High availability and disaster recovery (3-site replication)
Combining policy-based high availability and asynchronous policy-based replication for disaster recovery enables a 3-site replication solution for the most mission-critical workloads. You can manage the high availability and disaster recovery replication from the Storage partition page on the management GUI.
Policy-based HA provides a zero recovery point objective (RPO) solution using two independent storage systems with synchronous replication across metro-area distances and active-active access for hosts at both sites with seamless failover for zero recovery time objective (RTO). Asynchronous replication (RPO > 0) to a third system provides disaster recovery capability (RTO > 0) in the event of a metro-area disaster.
Three-site replication for a storage partition can be configured in any of the following ways:
- Starting with an existing 2-site high availability configuration, then adding replication for disaster recovery at a third side.
- Starting with an existing 2-site configuration for disaster recovery using storage partitions, then adding high availability to either of the partitions.
- Configuring 3-site replication for high availability and disaster recovery in a single operation.
Partnerships must be configured between all three systems. High availability requires either a Fibre Channel or an RDMA-based Ethernet partnership. The partnership for disaster recovery additionally supports the use of a long-distance TCP partnership. The different partnerships between systems can use different types of connectivity.
The use of separate node ports is recommended to isolate the different types of traffic for:
- High availability partnerships
- Disaster recovery partnerships
- Hosts and external storage, which can also be separated further if desired
Example error scenarios
This table lists examples of possible error scenarios and the expected behaviour in a 3-site solution, starting from an initial healthy state.

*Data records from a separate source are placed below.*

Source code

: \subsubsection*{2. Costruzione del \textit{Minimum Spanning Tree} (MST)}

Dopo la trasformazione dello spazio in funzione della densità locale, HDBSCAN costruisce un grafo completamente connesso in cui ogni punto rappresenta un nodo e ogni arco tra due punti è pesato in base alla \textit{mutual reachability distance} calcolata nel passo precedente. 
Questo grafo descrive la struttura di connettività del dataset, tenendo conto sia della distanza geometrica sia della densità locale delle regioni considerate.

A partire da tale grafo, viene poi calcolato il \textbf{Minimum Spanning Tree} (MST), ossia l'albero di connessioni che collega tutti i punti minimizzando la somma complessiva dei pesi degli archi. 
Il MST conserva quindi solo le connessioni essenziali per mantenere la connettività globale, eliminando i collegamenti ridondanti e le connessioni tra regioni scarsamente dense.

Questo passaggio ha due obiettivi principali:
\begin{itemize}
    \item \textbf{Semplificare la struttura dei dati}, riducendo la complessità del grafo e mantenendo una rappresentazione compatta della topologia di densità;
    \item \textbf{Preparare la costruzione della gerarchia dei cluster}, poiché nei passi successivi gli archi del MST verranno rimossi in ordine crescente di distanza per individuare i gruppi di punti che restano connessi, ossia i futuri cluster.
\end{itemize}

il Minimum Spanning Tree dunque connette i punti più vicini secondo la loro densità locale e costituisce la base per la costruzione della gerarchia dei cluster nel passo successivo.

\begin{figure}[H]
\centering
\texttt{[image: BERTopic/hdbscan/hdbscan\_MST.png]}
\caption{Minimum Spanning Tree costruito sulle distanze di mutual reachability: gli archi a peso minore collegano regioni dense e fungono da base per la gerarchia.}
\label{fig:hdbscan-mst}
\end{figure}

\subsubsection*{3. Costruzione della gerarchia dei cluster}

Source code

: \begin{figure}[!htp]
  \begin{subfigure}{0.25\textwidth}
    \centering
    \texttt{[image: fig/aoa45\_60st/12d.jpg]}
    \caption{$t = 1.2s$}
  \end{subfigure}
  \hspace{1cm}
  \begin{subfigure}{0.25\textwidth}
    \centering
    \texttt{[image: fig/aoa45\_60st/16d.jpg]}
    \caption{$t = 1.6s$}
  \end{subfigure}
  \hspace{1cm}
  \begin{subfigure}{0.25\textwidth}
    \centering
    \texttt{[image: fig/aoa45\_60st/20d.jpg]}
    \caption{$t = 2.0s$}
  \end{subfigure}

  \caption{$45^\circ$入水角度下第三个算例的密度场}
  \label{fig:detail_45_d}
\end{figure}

Scenario | High availability | Disaster recovery |
---|---|---|
Loss of connectivity between the non-preferred HA system and the DR system | No impact | No impact |
Loss of connectivity between the preferred HA system and the DR system |
The active management system will change to the non-preferred system to maintain replication to the DR system. The storage partition remains active-active with no interruption to host access. The preferred system will automatically become the active management system again when connectivity to the DR system is restored. |
No impact |
Loss of connectivity between the HA systems | If the connectivity issue lasts more than 3 seconds, HA will be suspended. The volumes within the storage partition will remain accessible through one of the two HA systems. | No impact. Replication will continue between the active management system and the DR system. |
Both HA systems lose connectivity to the DR system | No impact |
Replication is suspended. Replication will resume automatically when connectivity is restored. |
One or both of the HA systems lose connectivity to all quorum applications | No impact. However, the loss of quorum will prevent the non-preferred system from taking over the partition if the HA systems lose connectivity, or if the preferred system becomes unavailable. | No impact |
The preferred HA system is unavailable (for example, power failure, hardware failure) |
The storage partition will continue to be accessible on the non-preferred system. HA will automatically re-establish when the preferred system is available. |
Replication will continue between the active management system and the DR system. |
The non-preferred HA system is unavailable (for example, power failure, hardware failure) |
The storage partition will continue to be accessible on the preferred system. HA will automatically re-establish when the non-preferred system is available. |
Replication will continue between the active management system and the DR system. |
The DR system is unavailable (for example, power failure, hardware failure) | No impact |
Replication is suspended. Replication will resume automatically when the DR system is available. |
Loss of management IP connectivity only between the HA systems |
No impact on host I/O. If high availability is established for the partition, configuration changes that would result in the loss of high availability are blocked. If high availability is not established, configuration changes are permitted and HA will re-establish automatically when connectivity is restored. |
No impact. |
Loss of management IP connectivity only between the active management system and the DR system | No impact. |
Configuration changes made to the HA storage partition cannot be replicated to the DR system. Replication will be suspended if configuration changes are required on the DR system. If replication is suspended, it will resume automatically when connectivity is restored. |
Access is enabled to the recovery copy of one or more volume groups in the storage partition | No impact. | Replication is suspended for the independent volume groups. Host I/O and configuration changes are allowed on the HA and DR partitions independently. |
Replication is restarted to synchronize changes from the DR system to the HA systems |
HA is suspended while replication is running from the DR system to the active management system. HA will re-establish automatically when there are no volume groups replicating from the DR system. |
No impact. |